Cutler pointed to a recent fine against Grant Thornton in connection with the financial reporting failure at MCA Financial Corp. In that action, the SEC imposed its first ever requirement that a firm invest in fraud detection training for all of its auditors. In other actions involving accounting firms, the SEC imposed a penalty against PricewaterhouseCoopers for aiding and abetting the reporting violations of Warnaco and barred Ernst & Young from taking on new audit clients for six months for violating the auditor independence rules. The SEC is currently litigating with KPMG over the firm's allegedly deficient audits of Xerox Corp.

Some may question the benefits of holding an entity responsible for securities law violations, but Cutler maintained that both organizations and people commit crimes. Securities law violations are often the product of the corporate culture, he explained. The SEC believes that enterprise liability can have a significant deterrent and preventive effect. The SEC hopes that the potential threat of an action against an accounting firm will encourage firms to take a greater role in ensuring that auditors are properly discharging their critical gatekeeping role.

Cutler emphasized that firm liability is not a substitute for individual liability. The SEC will continue to pursue individual auditors, he said, such as the bar it imposed against a PricewaterhouseCoopers engagement partner for failing to heed red flags in the audit of Anicom, and the auditors at Ernst & Young who failed to detect that Cendant's financial statements did not comply with generally accepted accounting principles.
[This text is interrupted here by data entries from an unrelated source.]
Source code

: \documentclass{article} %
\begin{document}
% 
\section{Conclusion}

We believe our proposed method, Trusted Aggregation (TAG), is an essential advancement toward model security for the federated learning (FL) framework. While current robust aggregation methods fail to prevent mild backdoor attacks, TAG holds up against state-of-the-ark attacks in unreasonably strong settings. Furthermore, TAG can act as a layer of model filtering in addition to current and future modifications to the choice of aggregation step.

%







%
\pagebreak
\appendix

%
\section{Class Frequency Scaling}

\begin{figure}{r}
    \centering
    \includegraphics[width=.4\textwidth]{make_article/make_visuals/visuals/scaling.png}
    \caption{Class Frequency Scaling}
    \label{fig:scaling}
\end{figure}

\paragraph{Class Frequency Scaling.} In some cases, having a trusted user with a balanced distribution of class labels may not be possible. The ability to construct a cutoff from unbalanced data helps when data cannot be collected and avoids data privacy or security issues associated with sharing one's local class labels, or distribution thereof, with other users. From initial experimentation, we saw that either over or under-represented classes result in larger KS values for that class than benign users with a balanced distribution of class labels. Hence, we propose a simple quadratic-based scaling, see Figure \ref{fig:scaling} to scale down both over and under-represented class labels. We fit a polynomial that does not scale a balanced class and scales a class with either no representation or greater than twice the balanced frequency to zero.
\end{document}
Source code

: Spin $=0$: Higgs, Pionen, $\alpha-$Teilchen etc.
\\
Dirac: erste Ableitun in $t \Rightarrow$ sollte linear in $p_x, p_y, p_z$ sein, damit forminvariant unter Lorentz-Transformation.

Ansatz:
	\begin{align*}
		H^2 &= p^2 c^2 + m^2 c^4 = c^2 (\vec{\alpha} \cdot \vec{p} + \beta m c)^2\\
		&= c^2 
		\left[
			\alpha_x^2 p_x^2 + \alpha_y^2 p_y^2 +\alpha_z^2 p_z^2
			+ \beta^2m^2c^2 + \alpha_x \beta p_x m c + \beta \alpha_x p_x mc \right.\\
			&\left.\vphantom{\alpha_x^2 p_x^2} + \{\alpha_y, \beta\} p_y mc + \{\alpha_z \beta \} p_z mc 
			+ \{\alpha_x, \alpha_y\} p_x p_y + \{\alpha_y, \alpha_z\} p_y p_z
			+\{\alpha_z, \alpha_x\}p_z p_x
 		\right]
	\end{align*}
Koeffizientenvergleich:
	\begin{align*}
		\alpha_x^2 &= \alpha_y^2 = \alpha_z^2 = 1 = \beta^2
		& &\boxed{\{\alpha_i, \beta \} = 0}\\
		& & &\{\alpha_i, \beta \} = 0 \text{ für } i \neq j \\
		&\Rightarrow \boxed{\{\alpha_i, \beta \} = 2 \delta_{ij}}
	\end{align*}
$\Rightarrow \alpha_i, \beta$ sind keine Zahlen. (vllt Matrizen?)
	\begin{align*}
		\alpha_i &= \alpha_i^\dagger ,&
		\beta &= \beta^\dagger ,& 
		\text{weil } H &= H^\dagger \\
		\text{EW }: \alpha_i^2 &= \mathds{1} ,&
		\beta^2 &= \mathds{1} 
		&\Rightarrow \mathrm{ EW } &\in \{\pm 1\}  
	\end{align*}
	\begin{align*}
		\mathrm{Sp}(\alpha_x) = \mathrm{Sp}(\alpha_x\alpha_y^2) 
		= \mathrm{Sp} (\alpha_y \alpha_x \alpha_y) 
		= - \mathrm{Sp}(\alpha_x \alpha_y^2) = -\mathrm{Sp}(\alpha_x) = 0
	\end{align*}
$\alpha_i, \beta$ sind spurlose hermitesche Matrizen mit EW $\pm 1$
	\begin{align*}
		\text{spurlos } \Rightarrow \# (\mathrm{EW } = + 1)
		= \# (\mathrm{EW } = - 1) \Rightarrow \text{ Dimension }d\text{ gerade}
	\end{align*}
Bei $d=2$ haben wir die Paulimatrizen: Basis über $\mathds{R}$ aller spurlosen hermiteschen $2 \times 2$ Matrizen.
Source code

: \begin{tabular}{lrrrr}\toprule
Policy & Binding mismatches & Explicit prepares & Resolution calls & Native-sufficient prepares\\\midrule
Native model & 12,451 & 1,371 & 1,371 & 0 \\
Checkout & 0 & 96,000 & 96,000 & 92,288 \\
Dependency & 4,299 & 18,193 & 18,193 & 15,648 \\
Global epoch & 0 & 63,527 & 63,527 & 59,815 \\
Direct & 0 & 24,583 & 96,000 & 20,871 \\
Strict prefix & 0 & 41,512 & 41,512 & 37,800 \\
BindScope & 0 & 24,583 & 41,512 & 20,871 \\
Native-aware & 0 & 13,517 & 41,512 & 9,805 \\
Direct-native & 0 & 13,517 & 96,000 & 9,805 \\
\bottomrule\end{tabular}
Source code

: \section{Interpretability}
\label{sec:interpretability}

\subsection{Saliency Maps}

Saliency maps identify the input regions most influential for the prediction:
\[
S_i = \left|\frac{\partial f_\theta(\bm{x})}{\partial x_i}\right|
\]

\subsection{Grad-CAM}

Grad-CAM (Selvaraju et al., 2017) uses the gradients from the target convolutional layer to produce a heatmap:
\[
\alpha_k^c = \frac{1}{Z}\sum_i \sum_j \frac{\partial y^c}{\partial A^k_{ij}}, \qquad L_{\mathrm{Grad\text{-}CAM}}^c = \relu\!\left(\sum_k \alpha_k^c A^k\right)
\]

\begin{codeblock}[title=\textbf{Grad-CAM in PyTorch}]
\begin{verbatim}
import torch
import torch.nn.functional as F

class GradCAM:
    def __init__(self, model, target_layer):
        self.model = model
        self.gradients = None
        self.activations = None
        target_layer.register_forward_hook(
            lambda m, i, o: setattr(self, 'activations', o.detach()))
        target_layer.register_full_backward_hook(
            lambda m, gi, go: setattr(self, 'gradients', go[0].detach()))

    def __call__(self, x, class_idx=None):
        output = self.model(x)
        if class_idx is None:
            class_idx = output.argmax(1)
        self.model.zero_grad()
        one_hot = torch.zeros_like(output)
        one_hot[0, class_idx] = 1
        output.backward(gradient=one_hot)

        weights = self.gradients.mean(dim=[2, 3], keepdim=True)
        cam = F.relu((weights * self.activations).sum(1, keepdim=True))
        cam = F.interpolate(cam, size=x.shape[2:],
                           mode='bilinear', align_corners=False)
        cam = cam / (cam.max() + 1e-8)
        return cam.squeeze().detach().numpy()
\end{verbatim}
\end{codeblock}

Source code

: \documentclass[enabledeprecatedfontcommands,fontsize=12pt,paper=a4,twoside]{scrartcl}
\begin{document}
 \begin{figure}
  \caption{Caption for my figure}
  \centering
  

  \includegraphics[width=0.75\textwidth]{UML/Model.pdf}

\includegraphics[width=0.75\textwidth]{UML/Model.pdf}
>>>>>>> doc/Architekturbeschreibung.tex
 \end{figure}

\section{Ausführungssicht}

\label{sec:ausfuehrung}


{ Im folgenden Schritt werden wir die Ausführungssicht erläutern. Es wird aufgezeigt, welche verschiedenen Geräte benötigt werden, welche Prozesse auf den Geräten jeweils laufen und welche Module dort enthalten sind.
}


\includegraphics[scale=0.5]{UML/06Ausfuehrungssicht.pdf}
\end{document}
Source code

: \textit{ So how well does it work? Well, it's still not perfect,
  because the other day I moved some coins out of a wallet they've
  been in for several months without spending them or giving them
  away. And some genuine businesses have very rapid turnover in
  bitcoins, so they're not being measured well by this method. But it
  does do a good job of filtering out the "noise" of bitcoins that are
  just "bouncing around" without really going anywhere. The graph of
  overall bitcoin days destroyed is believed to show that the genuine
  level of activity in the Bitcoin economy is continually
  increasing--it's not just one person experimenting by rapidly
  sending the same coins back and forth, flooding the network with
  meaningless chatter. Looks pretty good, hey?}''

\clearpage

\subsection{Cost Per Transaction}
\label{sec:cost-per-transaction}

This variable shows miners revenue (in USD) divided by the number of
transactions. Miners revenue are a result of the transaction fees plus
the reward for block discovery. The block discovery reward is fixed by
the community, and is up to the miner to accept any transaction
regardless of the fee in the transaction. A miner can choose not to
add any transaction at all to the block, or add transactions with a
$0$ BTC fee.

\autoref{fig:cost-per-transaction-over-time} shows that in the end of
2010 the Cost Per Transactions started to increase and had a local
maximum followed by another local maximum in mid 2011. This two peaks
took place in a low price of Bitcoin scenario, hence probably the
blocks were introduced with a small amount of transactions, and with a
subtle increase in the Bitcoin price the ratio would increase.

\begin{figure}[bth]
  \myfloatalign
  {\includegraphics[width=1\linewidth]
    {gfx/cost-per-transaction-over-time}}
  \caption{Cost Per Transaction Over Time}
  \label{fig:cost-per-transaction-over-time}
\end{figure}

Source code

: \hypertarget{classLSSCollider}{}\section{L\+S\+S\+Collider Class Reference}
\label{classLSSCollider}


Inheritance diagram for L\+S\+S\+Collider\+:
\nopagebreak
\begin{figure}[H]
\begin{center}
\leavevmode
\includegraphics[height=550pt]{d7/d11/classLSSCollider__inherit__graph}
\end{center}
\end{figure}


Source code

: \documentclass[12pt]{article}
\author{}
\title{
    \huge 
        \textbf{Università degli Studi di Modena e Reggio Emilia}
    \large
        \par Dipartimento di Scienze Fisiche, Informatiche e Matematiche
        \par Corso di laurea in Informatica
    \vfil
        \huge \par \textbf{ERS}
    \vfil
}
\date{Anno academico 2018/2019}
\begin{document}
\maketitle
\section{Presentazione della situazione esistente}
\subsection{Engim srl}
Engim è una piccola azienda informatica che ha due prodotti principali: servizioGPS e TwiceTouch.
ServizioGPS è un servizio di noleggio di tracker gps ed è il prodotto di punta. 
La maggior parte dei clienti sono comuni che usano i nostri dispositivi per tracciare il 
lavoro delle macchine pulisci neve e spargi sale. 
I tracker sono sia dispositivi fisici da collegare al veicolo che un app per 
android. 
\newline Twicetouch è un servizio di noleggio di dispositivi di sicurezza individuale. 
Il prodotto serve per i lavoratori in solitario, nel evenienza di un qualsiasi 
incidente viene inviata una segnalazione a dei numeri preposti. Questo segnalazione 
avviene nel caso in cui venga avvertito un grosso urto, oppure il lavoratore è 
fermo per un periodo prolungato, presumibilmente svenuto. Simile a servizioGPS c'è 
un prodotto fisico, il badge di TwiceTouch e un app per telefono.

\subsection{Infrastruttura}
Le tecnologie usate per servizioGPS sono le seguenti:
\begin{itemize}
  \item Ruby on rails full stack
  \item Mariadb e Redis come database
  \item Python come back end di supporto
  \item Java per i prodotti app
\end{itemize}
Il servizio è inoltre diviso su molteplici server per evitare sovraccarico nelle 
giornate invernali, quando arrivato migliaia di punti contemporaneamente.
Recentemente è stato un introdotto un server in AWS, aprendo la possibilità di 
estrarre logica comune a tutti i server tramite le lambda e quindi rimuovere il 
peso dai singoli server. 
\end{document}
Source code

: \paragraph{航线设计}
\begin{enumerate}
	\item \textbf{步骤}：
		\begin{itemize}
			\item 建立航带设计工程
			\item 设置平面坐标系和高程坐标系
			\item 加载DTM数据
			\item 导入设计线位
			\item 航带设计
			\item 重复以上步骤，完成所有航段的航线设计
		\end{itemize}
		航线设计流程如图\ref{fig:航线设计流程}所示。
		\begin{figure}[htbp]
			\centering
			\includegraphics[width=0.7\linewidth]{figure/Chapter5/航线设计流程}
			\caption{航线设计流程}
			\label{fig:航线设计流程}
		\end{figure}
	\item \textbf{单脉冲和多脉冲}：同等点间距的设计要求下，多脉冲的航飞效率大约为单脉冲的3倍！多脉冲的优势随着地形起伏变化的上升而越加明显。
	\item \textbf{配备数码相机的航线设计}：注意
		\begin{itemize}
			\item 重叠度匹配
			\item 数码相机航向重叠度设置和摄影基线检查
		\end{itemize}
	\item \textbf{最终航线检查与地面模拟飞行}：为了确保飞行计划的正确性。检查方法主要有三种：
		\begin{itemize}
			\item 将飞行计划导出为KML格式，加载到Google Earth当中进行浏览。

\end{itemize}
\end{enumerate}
The SEC has also stepped up its scrutiny of the role of lawyers in the corporate frauds it investigates, according to Cutler. Lawyers have been named as respondents or defendants in more than 30 enforcement actions over the past two years. About half of the actions have been against outside counsel. Cutler said the staff has more to do in this area, including actions against lawyers who may have assisted their clients in engaging in illegal late trading or market timing arrangements that harmed mutual fund investors. Cutler added that a particular focus of the staff is on the role of lawyers in internal investigations of their clients and whether some have taken actions to obstruct the investigations or hide ongoing frauds.

The staff will also focus on the role of outside directors during investigations and whether they are serving as guardians for the shareholders, especially in transactions involving company management. Cutler noted that the Sarbanes-Oxley Act also lowered the standard by which the SEC may seek to bar an officer or director from further service with a public company. In the past two years, since the passage of the Act, the staff has sought approximately 300 bars.

In order to prevent a recurrence of the corporate abuses that led to the passage of the Act, Cutler said the SEC will focus on the themes of that legislation: holding gatekeepers responsible, aggressively pursuing attempts to obstruct investigations and requiring personal accountability by those "in the corner offices of America's public companies."